I numeri in Parlamento e nel governo sono contro i 5Stelle. I media esultano come un sol uomo per la “fine dell’incompetenza”, cioè per la loro fine, preferendo di gran lunga la competenza dei criminali e dei loro compari (nessuno scandalo per la presenza alle consultazioni di B. e del tappetino di Bin Salman). Che senso ha piazzare qualche ministro, magari nei posti sbagliati, per poi assistere impotenti ai nuovi e vecchi alleati che giocano a bowling con le loro conquiste? Se proprio non si vuole dire di no al governo Draghi, cioè a Mattarella che l’ha imposto con la manovra a tutti nota, nulla impone di dire sì, per giunta al buio (a meno che il voto su Rousseau non sia un concorso di bellezza: “Vi piace Draghi?”). Si possono dettare condizioni sui temi del M5S. E, se vengono respinte, ci si può astenere per avere le mani libere e votare di volta in volta su ciascun provvedimento.

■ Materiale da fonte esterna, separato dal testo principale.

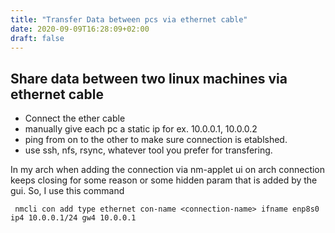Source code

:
 ```yaml
---
title: "Transfer Data between pcs via ethernet cable"
date: 2020-09-09T16:28:09+02:00
draft: false
---
```


## Share data between two linux machines via ethernet cable

- Connect the ether cable
- manually give each pc a static ip for ex. 10.0.0.1, 10.0.0.2
- ping from on to the other to make sure connection is etablshed.
- use ssh, nfs, rsync, whatever tool you prefer for transfering.
  
  
In my arch when adding the connection via nm-applet ui on arch
connection keeps closing for some reason or some hidden param that is added by the gui. So, I use this command

```
 nmcli con add type ethernet con-name <connection-name> ifname enp8s0 ip4 10.0.0.1/24 gw4 10.0.0.1
```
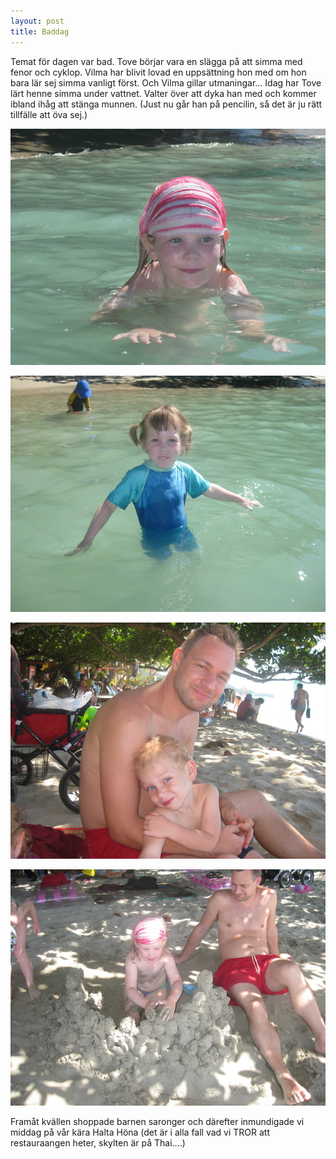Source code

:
 ```yaml
---
layout: post
title: Baddag
---
```


Temat för dagen var bad. Tove börjar vara en slägga på att simma med
fenor och cyklop. Vilma har blivit lovad en uppsättning hon med om hon
bara lär sej simma vanligt först. Och Vilma gillar utmaningar... Idag
har Tove lärt henne simma under vattnet. Valter över att dyka han med
och kommer ibland ihåg att stänga munnen. (Just nu går han på
pencilin, så det är ju rätt tillfälle att öva sej.)

<a href="/images/drupal/IMG_1464.JPG"><img src="/images/drupal/thumbnails/IMG_1464.jpg" /></a>

<a href="/images/drupal/IMG_1476.JPG"><img src="/images/drupal/thumbnails/IMG_1476.jpg" /></a>

<a href="/images/drupal/IMG_1478.JPG"><img src="/images/drupal/thumbnails/IMG_1478.jpg" /></a>

<a href="/images/drupal/IMG_1487.JPG"><img src="/images/drupal/thumbnails/IMG_1487.jpg" /></a>

Framåt kvällen shoppade barnen saronger och därefter inmundigade vi
middag på vår kära Halta Höna (det är i alla fall vad vi TROR att
restauraangen heter, skylten är på Thai....)



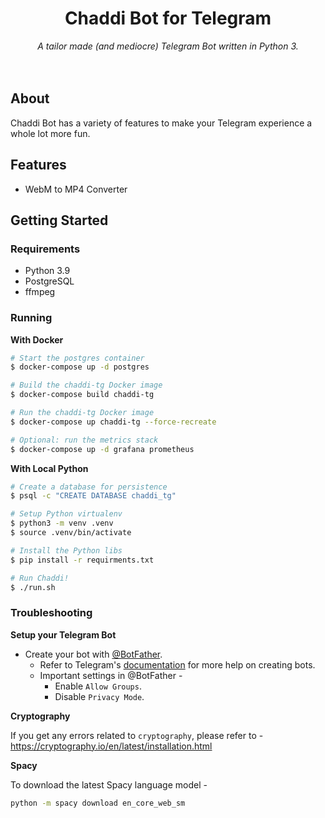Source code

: <h1 align="center">
    Chaddi Bot for Telegram
</h1>
<div align="center">
<em>
    A tailor made (and mediocre) Telegram Bot written in Python 3.
</em> 
<br> <br> <br>
</div>

## About

Chaddi Bot has a variety of features to make your Telegram experience a whole lot more fun.

## Features

- WebM to MP4 Converter

## Getting Started

### Requirements

- Python 3.9
- PostgreSQL
- ffmpeg

### Running

**With Docker**

```bash
# Start the postgres container
$ docker-compose up -d postgres

# Build the chaddi-tg Docker image
$ docker-compose build chaddi-tg

# Run the chaddi-tg Docker image
$ docker-compose up chaddi-tg --force-recreate

# Optional: run the metrics stack
$ docker-compose up -d grafana prometheus
```

**With Local Python**

```bash
# Create a database for persistence
$ psql -c "CREATE DATABASE chaddi_tg"

# Setup Python virtualenv
$ python3 -m venv .venv
$ source .venv/bin/activate

# Install the Python libs
$ pip install -r requirments.txt

# Run Chaddi!
$ ./run.sh
```

### Troubleshooting

**Setup your Telegram Bot**

- Create your bot with [@BotFather](https://telegram.me/botfather).
  - Refer to Telegram's [documentation](https://core.telegram.org/bots#3-how-do-i-create-a-bot) for more help on creating bots.
  - Important settings in @BotFather -
    - Enable `Allow Groups`.
    - Disable `Privacy Mode`.

**Cryptography**

If you get any errors related to `cryptography`, please refer to - https://cryptography.io/en/latest/installation.html

**Spacy**

To download the latest Spacy language model -

```bash
python -m spacy download en_core_web_sm
```
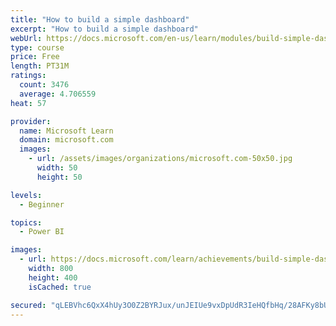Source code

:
 ```yaml
---
title: "How to build a simple dashboard"
excerpt: "How to build a simple dashboard"
webUrl: https://docs.microsoft.com/en-us/learn/modules/build-simple-dashboard/
type: course
price: Free
length: PT31M
ratings:
  count: 3476
  average: 4.706559
heat: 57

provider:
  name: Microsoft Learn
  domain: microsoft.com
  images:
    - url: /assets/images/organizations/microsoft.com-50x50.jpg
      width: 50
      height: 50

levels:
  - Beginner

topics:
  - Power BI

images:
  - url: https://docs.microsoft.com/learn/achievements/build-simple-dashboard-social.png
    width: 800
    height: 400
    isCached: true

secured: "qLEBVhc6QxX4hUy3O0Z2BYRJux/unJEIUe9vxDpUdR3IeHQfbHq/28AFKy8bUeKyufA9BfB1MidnS2N2zO/BXyZbOvFxI6rlkpNKPMIOS5EBKyhZ/CexLQG4OvRrU1iWdjNAuuYyIL0SBJ4v3iGvrkdPzByzhK83IUCPxPnmJzD2tX3btHjhT+tQQNWzsihEVtgFY6QJXZRDfBRp7zV4AfEY59qCigyToKEy+BkgiT7ChV4/o0Q6A70fcL+eVcPFqycqjiklvWeukVmAob3L67ISV4QDOxrPWYFPyCCTBf/8OW1Q4LF3S6LAuH73ZhB3DdOPLcorgiReRoRUE8IjHE4DG22gwlK48vgaDiajOHKSIHb5fQaSJaxsK4LFvhBwGRyEK7n/bShhxq5OY8B2S+gxMAqyEWTUQp1Kb+EOerQ=;lzSYCVBJlW4WoElK7PsGMQ=="
---
```


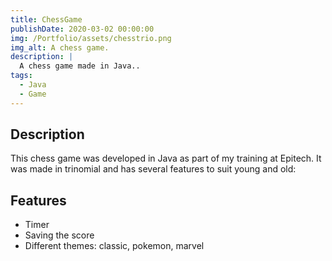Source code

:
 ```yaml
---
title: ChessGame
publishDate: 2020-03-02 00:00:00
img: /Portfolio/assets/chesstrio.png
img_alt: A chess game.
description: |
  A chess game made in Java..
tags:
  - Java
  - Game
---
```


## Description

This chess game was developed in Java as part of my training at Epitech. It was made in trinomial and has several features to suit young and old:

## Features

- Timer
- Saving the score
- Different themes: classic, pokemon, marvel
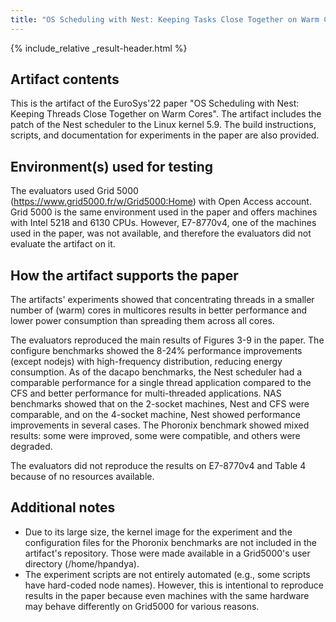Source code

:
```yaml
---
title: "OS Scheduling with Nest: Keeping Tasks Close Together on Warm Cores"
---
```


{% include_relative _result-header.html %}

## Artifact contents

This is the artifact of the EuroSys'22 paper "OS Scheduling with Nest: Keeping Threads Close Together on Warm Cores". The artifact includes the patch of the Nest scheduler to the Linux kernel 5.9. The build instructions, scripts, and documentation for experiments in the paper are also provided.


## Environment(s) used for testing
The evaluators used Grid 5000 (https://www.grid5000.fr/w/Grid5000:Home) with Open Access account. Grid 5000 is the same environment used in the paper and offers machines with Intel 5218 and 6130 CPUs. However, E7-8770v4, one of the machines used in the paper, was not available, and therefore the evaluators did not evaluate the artifact on it.

## How the artifact supports the paper

The artifacts' experiments showed that concentrating threads in a smaller number of (warm) cores in multicores results in better performance and lower power consumption than spreading them across all cores.

The evaluators reproduced the main results of Figures 3-9 in the paper. The configure benchmarks showed the 8-24% performance improvements (except nodejs) with high-frequency distribution, reducing energy consumption. As of the dacapo benchmarks, the Nest scheduler had a comparable performance for a single thread application compared to the CFS and better performance for multi-threaded applications. NAS benchmarks showed that on the 2-socket machines, Nest and CFS were comparable, and on the 4-socket machine, Nest showed performance improvements in several cases. The Phoronix benchmark showed mixed results: some were improved, some were compatible, and others were degraded.

The evaluators did not reproduce the results on E7-8770v4 and Table 4 because of no resources available.

## Additional notes

- Due to its large size, the kernel image for the experiment and the configuration files for the Phoronix benchmarks are not included in the artifact's repository. Those were made available in a Grid5000's user directory (/home/hpandya).
- The experiment scripts are not entirely automated (e.g., some scripts have hard-coded node names). However, this is intentional to reproduce results in the paper because even machines with the same hardware may behave differently on Grid5000 for various reasons.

Per questo il quesito deve prevedere “fiducia” e “sfiducia”, ma anche “astensione”. Se prevarrà la berlingueriana “non sfiducia”, il governo Draghi diventerà pienamente “politico”, perché dovrà scegliere ogni giorno se dipendere dalla Lega o dal partito di maggioranza relativa. E si vedrà anche se la futura coalizione giallorosa M5S-Pd-Leu intorno a Conte esiste ancora, o è soltanto un pezzo di antiquariato o un’esca per gonzi.